Work instruction —
Where a line in the records below includes "agents", pull that line out.

Provided data —
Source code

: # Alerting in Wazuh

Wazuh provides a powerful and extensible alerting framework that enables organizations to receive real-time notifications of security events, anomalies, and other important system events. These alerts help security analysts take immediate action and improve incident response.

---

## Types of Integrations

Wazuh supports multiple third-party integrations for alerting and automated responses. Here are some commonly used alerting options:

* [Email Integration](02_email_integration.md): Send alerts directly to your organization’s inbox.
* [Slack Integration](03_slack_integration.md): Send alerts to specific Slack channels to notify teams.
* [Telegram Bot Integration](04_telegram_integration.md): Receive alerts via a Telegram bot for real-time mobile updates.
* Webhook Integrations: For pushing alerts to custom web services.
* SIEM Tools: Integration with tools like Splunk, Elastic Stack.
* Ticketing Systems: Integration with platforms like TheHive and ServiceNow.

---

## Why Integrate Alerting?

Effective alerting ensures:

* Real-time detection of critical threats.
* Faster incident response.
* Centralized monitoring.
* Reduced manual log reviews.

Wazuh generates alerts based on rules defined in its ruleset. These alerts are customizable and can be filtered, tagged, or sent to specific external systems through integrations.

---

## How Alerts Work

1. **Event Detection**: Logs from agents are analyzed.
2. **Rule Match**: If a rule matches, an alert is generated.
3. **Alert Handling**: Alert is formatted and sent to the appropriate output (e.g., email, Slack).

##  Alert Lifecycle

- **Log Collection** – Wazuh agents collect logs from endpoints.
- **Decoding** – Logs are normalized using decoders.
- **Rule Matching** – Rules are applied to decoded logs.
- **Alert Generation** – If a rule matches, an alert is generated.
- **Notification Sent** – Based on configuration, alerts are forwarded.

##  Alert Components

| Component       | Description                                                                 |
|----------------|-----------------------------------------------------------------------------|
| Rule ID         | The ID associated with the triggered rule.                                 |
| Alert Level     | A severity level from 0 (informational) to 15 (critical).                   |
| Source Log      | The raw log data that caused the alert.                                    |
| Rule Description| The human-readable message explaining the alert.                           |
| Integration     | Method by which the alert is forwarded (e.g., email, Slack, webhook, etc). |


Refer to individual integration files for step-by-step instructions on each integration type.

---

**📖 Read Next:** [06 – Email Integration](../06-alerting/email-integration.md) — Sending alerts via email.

Expected answer —
1. **Event Detection**: Logs from agents are analyzed.
- **Log Collection** – Wazuh agents collect logs from endpoints.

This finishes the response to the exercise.